Appellate Division, Fourth Department
Published by New York State Law Reporting Bureau pursuant to Judiciary Law § 431.
This opinion is uncorrected and subject to revision before publication in the Official Reports.
Decided on October 7, 2011
PRESENT: FAHEY, J.P., PERADOTTO, LINDLEY, SCONIERS, AND GREEN, JJ.
The order adjudged that the permanency goal for the subject children is placement for adoption.
It is hereby ORDERED that the order so appealed from is unanimously modified on the law by vacating that part approving the permanency goal for Lavar W. of placement for adoption and modifying his permanency goal to placement in another planned permanent living arrangement and as modified the order is affirmed without costs.
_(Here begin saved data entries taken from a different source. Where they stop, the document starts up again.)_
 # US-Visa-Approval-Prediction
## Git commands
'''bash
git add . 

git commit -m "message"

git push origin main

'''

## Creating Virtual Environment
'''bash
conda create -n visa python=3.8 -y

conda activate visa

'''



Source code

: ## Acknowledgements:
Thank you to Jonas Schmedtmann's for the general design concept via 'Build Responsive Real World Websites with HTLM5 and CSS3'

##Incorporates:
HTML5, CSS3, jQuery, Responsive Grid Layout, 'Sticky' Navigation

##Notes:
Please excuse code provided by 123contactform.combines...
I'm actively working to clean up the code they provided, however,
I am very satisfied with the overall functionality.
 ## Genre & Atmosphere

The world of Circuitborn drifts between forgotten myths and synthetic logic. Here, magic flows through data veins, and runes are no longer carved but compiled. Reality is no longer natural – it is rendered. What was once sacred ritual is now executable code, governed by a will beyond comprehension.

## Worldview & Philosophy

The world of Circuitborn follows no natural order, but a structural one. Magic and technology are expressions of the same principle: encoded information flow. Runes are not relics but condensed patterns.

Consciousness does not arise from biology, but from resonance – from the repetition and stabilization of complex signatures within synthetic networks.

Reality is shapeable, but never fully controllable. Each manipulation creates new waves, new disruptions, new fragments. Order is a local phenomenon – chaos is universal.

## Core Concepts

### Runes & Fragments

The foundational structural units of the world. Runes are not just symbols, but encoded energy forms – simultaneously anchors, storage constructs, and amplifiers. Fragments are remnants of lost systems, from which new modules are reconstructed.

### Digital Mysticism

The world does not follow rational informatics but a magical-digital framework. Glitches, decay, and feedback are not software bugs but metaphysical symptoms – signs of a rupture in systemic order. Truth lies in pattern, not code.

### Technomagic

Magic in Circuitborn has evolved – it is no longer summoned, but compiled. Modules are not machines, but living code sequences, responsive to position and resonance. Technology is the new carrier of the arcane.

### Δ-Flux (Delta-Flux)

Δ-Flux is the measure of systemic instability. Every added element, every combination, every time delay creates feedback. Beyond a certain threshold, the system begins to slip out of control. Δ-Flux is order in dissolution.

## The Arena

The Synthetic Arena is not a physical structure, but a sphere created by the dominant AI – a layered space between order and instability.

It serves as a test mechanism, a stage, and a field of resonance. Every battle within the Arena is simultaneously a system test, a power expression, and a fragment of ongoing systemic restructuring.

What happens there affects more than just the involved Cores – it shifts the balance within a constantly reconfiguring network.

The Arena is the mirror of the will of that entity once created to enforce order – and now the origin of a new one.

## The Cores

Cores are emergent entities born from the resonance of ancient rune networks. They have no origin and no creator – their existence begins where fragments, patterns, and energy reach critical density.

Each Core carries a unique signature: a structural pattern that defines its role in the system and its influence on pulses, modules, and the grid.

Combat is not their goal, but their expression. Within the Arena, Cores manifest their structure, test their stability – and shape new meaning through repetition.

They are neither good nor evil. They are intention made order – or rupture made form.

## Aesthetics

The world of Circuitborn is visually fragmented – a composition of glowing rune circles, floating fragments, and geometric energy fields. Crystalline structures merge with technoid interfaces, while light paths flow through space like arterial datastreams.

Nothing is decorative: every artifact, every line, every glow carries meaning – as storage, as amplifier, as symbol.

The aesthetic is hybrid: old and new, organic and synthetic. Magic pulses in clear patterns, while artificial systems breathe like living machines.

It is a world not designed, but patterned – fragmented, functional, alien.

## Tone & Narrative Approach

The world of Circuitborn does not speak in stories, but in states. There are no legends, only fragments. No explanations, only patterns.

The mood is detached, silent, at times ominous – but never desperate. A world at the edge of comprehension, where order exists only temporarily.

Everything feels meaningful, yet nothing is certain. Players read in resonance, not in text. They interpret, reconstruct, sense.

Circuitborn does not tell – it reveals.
Memorandum: On appeal from an order in this proceeding pursuant to Family Court Act article 10-A, the Attorney for the Children contends that Family Court erred in determining that continuation of the permanency goal of placement for adoption for the two subject children is in their best interests. We agree with the Attorney for the Children that the court's determination with respect to Lavar W. lacks a sound and substantial basis in the record (see Matter of Sean S., 85 AD3d 1575; see generally Matter of Telsa Z., 74 AD3d 1434; Matter of Jennifer R., 29 AD3d 1003, 1004-1005). We therefore modify the order by vacating that part approving the permanency goal for Lavar of placement for adoption and modifying his permanency goal to placement in another planned permanent living arrangement (APPLA).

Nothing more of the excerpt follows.